**THE PROBLEM:** Only lines containing the string "documentation" belong in the answer; find them in the records and copy them.

Top of DATA LISTING

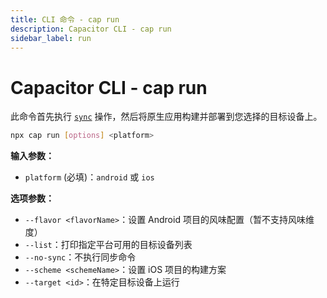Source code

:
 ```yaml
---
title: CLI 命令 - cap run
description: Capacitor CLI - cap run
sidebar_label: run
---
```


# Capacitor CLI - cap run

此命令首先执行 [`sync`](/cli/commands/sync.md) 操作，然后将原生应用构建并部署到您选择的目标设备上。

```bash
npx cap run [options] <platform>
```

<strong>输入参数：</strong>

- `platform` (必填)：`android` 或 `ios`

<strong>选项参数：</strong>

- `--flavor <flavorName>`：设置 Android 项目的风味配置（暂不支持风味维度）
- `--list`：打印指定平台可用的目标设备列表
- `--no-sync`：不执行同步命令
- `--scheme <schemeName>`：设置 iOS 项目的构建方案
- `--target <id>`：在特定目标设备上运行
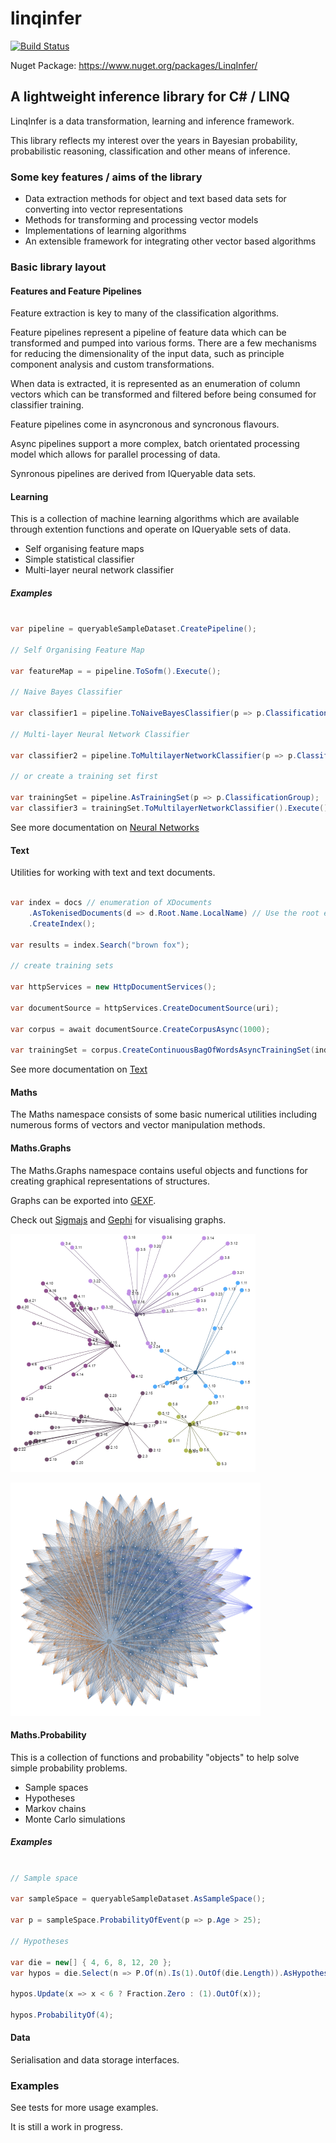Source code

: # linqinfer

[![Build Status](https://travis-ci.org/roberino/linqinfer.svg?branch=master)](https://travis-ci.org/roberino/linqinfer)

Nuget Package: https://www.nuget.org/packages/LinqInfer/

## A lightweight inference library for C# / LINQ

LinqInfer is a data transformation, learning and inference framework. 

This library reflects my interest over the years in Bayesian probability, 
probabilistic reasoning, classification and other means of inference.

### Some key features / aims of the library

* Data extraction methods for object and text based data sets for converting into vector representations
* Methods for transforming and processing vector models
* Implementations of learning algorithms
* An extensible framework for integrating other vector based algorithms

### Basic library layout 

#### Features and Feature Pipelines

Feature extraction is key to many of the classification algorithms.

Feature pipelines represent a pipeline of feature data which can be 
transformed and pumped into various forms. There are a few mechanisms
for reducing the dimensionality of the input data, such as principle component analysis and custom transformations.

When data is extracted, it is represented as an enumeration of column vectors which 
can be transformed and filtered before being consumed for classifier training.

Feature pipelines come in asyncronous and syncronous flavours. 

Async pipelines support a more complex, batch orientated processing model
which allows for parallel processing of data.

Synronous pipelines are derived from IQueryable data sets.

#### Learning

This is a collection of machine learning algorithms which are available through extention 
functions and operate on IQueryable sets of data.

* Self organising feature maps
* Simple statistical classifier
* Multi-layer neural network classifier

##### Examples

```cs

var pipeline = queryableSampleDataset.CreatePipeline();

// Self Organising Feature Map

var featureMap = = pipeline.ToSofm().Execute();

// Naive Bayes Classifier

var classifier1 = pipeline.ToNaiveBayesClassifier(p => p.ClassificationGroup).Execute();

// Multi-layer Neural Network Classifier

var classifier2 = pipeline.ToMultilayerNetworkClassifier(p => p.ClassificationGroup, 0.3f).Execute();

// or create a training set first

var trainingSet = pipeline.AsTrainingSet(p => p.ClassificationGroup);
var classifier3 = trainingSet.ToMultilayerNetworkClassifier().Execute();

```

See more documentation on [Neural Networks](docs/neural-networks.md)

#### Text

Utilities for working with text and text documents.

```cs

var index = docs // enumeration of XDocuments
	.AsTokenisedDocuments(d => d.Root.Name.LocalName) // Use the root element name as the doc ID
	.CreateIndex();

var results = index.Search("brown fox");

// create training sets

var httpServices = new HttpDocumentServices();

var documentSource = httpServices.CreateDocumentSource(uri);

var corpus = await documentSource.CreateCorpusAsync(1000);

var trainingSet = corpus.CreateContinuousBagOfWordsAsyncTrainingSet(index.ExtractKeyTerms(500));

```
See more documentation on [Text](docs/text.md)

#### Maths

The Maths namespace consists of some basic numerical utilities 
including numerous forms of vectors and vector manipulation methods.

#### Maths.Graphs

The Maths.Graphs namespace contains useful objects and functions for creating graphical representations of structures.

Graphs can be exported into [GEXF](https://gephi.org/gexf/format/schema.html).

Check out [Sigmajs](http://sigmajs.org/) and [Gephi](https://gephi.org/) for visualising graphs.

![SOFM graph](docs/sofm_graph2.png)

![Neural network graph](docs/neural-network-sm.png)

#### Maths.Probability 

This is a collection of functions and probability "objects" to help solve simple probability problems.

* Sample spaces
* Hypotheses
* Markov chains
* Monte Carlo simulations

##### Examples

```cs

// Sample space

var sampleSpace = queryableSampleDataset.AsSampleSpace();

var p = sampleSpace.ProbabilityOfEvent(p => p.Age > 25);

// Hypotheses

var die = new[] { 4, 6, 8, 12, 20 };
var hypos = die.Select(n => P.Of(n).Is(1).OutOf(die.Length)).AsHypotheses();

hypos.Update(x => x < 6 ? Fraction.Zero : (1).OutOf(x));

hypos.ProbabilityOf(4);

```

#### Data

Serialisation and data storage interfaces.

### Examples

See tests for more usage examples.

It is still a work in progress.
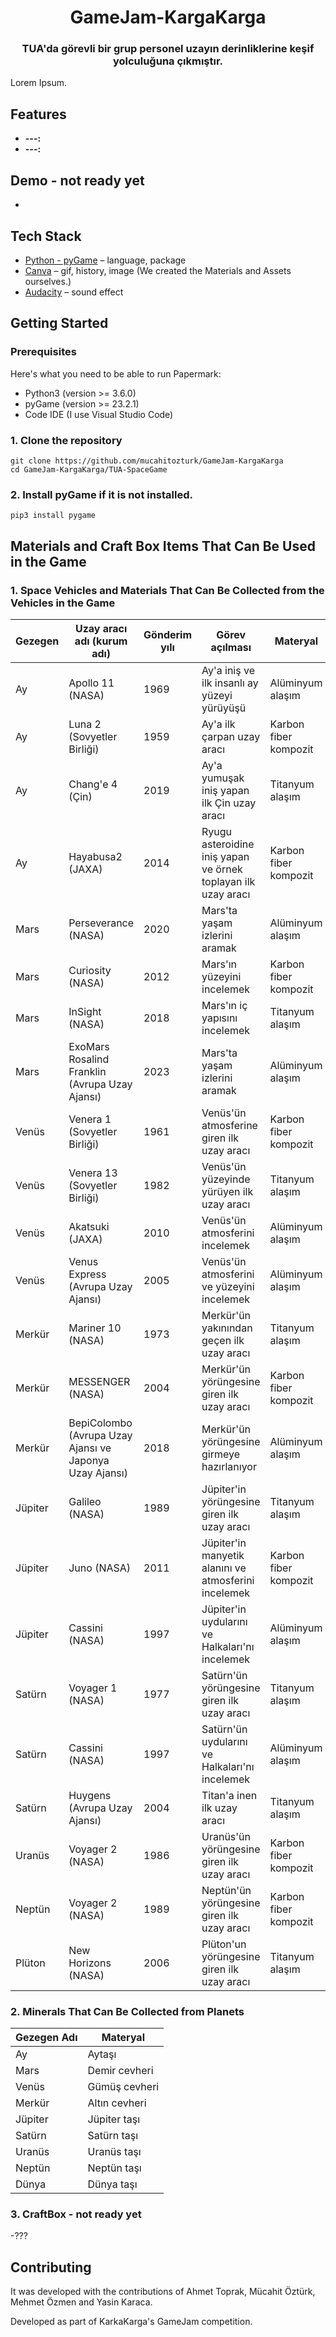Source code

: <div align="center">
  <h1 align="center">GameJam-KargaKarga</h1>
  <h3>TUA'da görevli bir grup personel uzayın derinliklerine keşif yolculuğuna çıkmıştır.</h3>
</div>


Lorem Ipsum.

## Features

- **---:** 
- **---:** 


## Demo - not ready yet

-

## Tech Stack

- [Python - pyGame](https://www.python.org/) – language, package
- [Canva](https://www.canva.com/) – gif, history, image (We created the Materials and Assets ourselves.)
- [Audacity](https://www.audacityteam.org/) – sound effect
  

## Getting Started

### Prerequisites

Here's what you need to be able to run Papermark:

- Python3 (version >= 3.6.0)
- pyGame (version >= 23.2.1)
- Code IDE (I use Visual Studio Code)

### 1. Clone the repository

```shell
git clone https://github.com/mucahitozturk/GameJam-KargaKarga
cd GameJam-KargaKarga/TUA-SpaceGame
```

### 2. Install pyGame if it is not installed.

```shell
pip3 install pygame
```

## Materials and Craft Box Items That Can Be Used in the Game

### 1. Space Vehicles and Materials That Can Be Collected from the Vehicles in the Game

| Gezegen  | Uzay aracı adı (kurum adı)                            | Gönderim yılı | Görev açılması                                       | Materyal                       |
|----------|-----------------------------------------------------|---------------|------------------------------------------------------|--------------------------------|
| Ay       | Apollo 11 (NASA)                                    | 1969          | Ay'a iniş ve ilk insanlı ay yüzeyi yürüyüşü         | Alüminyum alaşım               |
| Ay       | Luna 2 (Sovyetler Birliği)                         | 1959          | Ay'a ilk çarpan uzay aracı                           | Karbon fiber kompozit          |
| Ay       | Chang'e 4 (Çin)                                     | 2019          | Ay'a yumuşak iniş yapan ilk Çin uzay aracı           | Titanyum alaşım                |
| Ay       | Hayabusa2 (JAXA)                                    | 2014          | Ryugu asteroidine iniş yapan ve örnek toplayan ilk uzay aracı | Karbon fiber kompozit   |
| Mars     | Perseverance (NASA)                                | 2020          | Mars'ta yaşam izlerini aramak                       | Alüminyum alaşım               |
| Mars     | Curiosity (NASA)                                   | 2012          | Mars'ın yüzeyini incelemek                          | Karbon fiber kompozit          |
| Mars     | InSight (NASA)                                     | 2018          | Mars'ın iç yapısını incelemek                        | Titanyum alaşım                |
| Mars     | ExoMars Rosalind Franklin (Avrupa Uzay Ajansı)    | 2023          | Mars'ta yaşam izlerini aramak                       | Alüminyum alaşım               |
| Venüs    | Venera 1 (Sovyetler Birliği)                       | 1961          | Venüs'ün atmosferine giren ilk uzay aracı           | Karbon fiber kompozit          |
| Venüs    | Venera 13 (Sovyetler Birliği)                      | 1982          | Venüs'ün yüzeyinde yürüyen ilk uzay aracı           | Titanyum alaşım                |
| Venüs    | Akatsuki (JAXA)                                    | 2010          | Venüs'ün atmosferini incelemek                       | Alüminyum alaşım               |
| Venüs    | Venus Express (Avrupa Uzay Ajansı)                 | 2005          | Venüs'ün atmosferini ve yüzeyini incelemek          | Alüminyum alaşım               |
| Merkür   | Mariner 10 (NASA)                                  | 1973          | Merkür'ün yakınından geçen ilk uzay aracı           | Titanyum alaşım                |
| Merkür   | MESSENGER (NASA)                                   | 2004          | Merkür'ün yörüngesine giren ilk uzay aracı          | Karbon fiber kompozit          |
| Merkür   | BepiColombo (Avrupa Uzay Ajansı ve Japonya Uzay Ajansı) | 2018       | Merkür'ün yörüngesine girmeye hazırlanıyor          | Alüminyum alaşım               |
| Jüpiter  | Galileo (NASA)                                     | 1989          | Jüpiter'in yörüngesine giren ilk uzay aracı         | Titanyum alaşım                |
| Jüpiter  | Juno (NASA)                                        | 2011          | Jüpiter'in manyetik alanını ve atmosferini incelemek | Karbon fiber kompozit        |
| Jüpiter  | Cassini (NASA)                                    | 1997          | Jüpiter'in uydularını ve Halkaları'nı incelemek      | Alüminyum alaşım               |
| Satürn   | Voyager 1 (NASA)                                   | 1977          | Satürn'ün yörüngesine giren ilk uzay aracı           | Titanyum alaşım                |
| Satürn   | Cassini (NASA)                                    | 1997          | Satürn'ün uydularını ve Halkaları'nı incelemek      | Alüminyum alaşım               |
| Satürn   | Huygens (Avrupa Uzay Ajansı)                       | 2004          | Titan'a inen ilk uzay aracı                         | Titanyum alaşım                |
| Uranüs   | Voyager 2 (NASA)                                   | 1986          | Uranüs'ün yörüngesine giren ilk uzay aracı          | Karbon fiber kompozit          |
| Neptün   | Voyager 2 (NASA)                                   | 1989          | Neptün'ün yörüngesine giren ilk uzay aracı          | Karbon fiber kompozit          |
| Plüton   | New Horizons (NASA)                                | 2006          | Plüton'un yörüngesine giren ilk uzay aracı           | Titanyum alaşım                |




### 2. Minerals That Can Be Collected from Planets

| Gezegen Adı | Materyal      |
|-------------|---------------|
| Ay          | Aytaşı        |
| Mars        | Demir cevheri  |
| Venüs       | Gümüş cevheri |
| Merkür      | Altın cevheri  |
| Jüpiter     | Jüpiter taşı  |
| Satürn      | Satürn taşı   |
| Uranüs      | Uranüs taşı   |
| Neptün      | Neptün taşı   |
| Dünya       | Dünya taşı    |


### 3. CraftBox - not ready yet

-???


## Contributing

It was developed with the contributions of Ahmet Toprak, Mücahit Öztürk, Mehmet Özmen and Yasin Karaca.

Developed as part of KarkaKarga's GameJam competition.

Bottom of DATA LISTING

**EXERCISE SOLUTION:**
See more documentation on [Neural Networks](docs/neural-networks.md)
See more documentation on [Text](docs/text.md)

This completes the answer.